Segundo: porque “nós somos batizados na morte de Cristo”, pela qual, morremos para o pecado e vivemos novamente em “novidade de vida” (Rm 6,3-4: “Ou, porventura, ignorais que todos quantos fomos batizados em Cristo Jesus fomos batizados na sua morte? Fomos, pois, sepultados com ele pelo batismo na morte, para que, como Cristo foi ressuscitado dentre os mortos pela glória do Pai, assim andemos nós também em novidade de vida.”). Então, “Cristo morreu”, mas “apenas uma vez” (Rm 6,10: “Pois quanto a ter morrido, de uma vez por todas morreu para o pecado, mas quanto a viver, vive para Deus.”). Assim sendo, o Batismo não pode ser reiterado. Por esta razão, (Hb 6,4-6: “Porque é impossível que os que uma vez foram iluminados, e provaram o dom celestial, e se fizeram participantes do Espírito Santo, e provaram a boa palavra de Deus, e os poderes do mundo vindouro, e depois caíram, sejam outra vez renovados para arrependimento; visto que, quanto a eles, estão crucificando de novo o Filho de Deus, e o expondo ao vitupério.”) é dito que os que desejam batizar-se novamente estarão “crucificando novamente o Filho de Deus”, e portanto, “uma morte de Cristo significa um só Batismo”.
Terceiro: porque o Batismo imprime um caráter indelével, e é conferido com uma certa consagração. Portanto, como outras consagrações, não são reiteradas na Igreja, assim também não o é o batismo. Esta é a visão expressa por Agostinho que diz (Contra Epist. Parmen. II) que “o posto militar não é renovado”, e que “o sacramento de Cristo não é menos duradouro que esta condecoração corporal, então podemos ver que nem mesmo os apóstatas serão desprovidos do Batismo, e portanto, se eles se arrependerem e voltarem à Igreja, não serão batizados novamente”.

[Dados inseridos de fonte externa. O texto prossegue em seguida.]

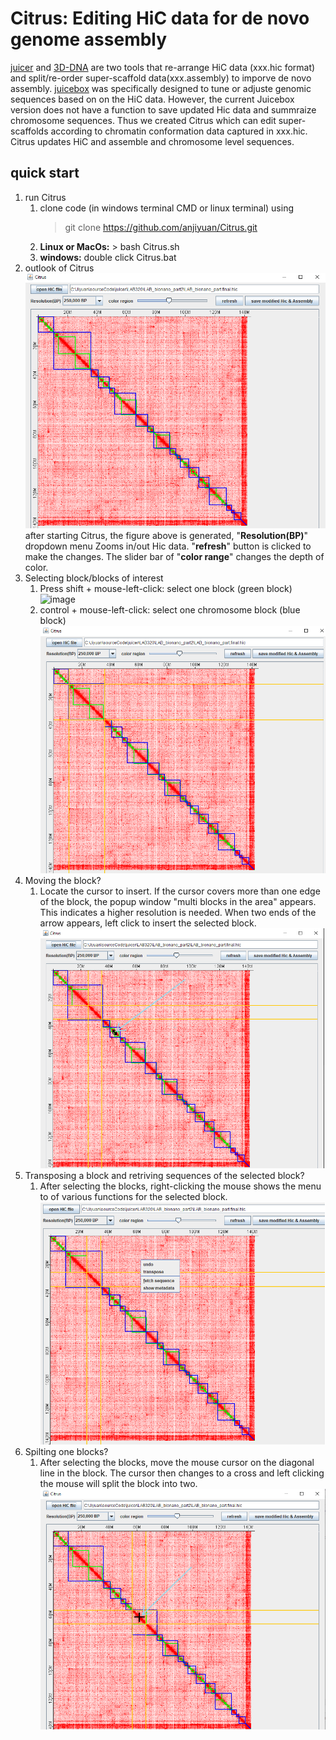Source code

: # Citrus: Editing HiC data for de novo genome assembly
[juicer](https://github.com/aidenlab/juicer) and [3D-DNA](https://github.com/aidenlab/3d-dna) 
are two tools that re-arrange HiC data (xxx.hic format) and 
split/re-order super-scaffold data(xxx.assembly) to imporve de novo assembly. [juicebox](https://github.com/aidenlab/Juicebox) was specifically
designed to tune
or adjuste genomic sequences based on on the HiC data. However, the current 
Juicebox version does not have a function to save updated Hic data and 
summraize chromosome sequences. Thus we created 
Citrus which can edit super-scaffolds according to chromatin conformation data captured 
in xxx.hic. Citrus updates HiC and assemble and chromosome level sequences.
## quick start
1. run Citrus
    1. clone code (in windows terminal CMD or linux terminal) using 
       >git clone https://github.com/anjiyuan/Citrus.git
    2. **Linux or MacOs:**  > bash Citrus.sh
    3. **windows:** double click Citrus.bat
2. outlook of Citrus
    ![image](image/citrus.png)
    after starting Citrus, the figure above is generated, "**Resolution(BP)**" dropdown menu 
Zooms in/out Hic data. "**refresh**" button is clicked to make the changes. 
The slider bar of "**color range**" changes the depth of color.
3. Selecting block/blocks of interest
    1. Press shift + mouse-left-click: select one block (green block)
       ![image](image/block_select.png)
    2. control + mouse-left-click: select one chromosome block (blue block)
       ![image](image/ctrl_select.png)
4. Moving the block?
    1. Locate the cursor to insert. If the cursor covers more than one edge of the block, the popup 
   window "multi blocks in the area" appears. This indicates a higher resolution is needed. When 
   two ends of the arrow appears, left click to insert the selected block.
       ![image](image/insert_superscaffold.png)
5. Transposing a block and retriving sequences of the selected block?
    1. After selecting the blocks, right-clicking the mouse shows the menu to of various functions for
the selected block.
       ![image](image/menu.png)
6. Spilting one blocks?
    1. After selecting the blocks, move the mouse cursor on the  diagonal line in the block. 
The cursor then changes to a cross and left clicking the mouse will split the block into two.
       ![image](image/cutting.png)
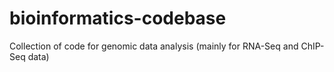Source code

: # bioinformatics-codebase
Collection of code for genomic data analysis (mainly for RNA-Seq and ChIP-Seq data) 

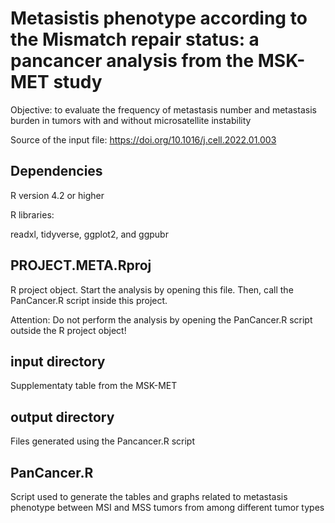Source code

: # Metasistis phenotype according to the Mismatch repair status: a pancancer analysis from the MSK-MET study

Objective: to evaluate the frequency of metastasis number and metastasis burden in tumors with and without microsatellite instability

Source of the input file: https://doi.org/10.1016/j.cell.2022.01.003

## Dependencies

R version 4.2 or higher

R libraries:

readxl, tidyverse, ggplot2, and ggpubr

## PROJECT.META.Rproj

R project object. Start the analysis by opening this file. Then, call the PanCancer.R script inside this project.

Attention: Do not perform the analysis by opening the PanCancer.R script outside the R project object!

## input directory

Supplementaty table from the MSK-MET
## output directory

Files generated using the Pancancer.R script

## PanCancer.R

Script used to generate the tables and graphs related to metastasis phenotype between MSI and MSS tumors from among different tumor types
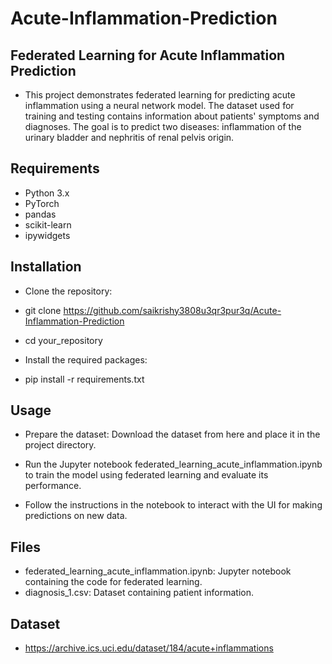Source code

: # Acute-Inflammation-Prediction

## Federated Learning for Acute Inflammation Prediction
- This project demonstrates federated learning for predicting acute inflammation using a neural network model. The dataset used for training and testing contains information about patients' symptoms and diagnoses. The goal is to predict two diseases: inflammation of the urinary bladder and nephritis of renal pelvis origin. </br>

## Requirements
- Python 3.x </br>
- PyTorch </br>
- pandas </br>
- scikit-learn </br>
- ipywidgets </br>
## Installation
- Clone the repository: </br>

- git clone https://github.com/saikrishy3808u3qr3pur3q/Acute-Inflammation-Prediction </br>
- cd your_repository </br>
- Install the required packages: </br>

- pip install -r requirements.txt </br>

## Usage
- Prepare the dataset: Download the dataset from here and place it in the project directory. </br>

- Run the Jupyter notebook federated_learning_acute_inflammation.ipynb to train the model using federated learning and evaluate its performance. </br>

- Follow the instructions in the notebook to interact with the UI for making predictions on new data. </br>

## Files
- federated_learning_acute_inflammation.ipynb: Jupyter notebook containing the code for federated learning. </br>
- diagnosis_1.csv: Dataset containing patient information. </br>

## Dataset 
- https://archive.ics.uci.edu/dataset/184/acute+inflammations
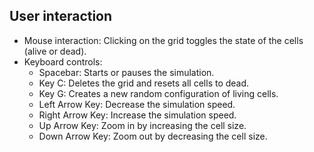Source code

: ## User interaction
- Mouse interaction: Clicking on the grid toggles the state of the cells (alive or dead).
- Keyboard controls:
  - Spacebar: Starts or pauses the simulation.
  - Key C: Deletes the grid and resets all cells to dead.
  - Key G: Creates a new random configuration of living cells.
  - Left Arrow Key: Decrease the simulation speed.
  - Right Arrow Key: Increase the simulation speed.
  - Up Arrow Key: Zoom in by increasing the cell size.
  - Down Arrow Key: Zoom out by decreasing the cell size.
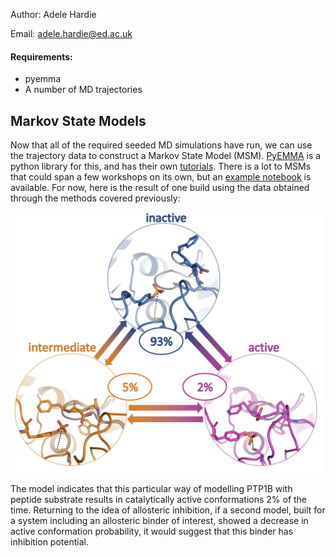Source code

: Author: Adele Hardie

Email: adele.hardie@ed.ac.uk

#### Requirements:
* pyemma
* A number of MD trajectories

## Markov State Models
Now that all of the required seeded MD simulations have run, we can use the trajectory data to construct a Markov State Model (MSM). [PyEMMA](http://emma-project.org/latest/) is a python library for this, and has their own [tutorials](http://emma-project.org/latest/tutorial.html). There is a lot to MSMs that could span a few workshops on its own, but an [example notebook](03_msm_full.ipynb) is available. For now, here is the result of one build using the data obtained through the methods covered previously:

<img src="figures/msm_final.png" width=500>

The model indicates that this particular way of modelling PTP1B with peptide substrate results in catalytically active conformations 2% of the time. Returning to the idea of allosteric inhibition, if a second model, built for a system including an allosteric binder of interest, showed a decrease in active conformation probability, it would suggest that this binder has inhibition potential.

Quarto: porque o Batismo é conferido principalmente como um remédio contra o pecado original, e portanto, como o pecado original não pode ser renovado, então o Batismo também não pode, e também está escrito em Rm 5,18: “Portanto, assim como por uma só ofensa veio o juízo sobre todos os homens para condenação, assim também por um só ato de justiça veio a graça sobre todos os homens para justificação e vida”.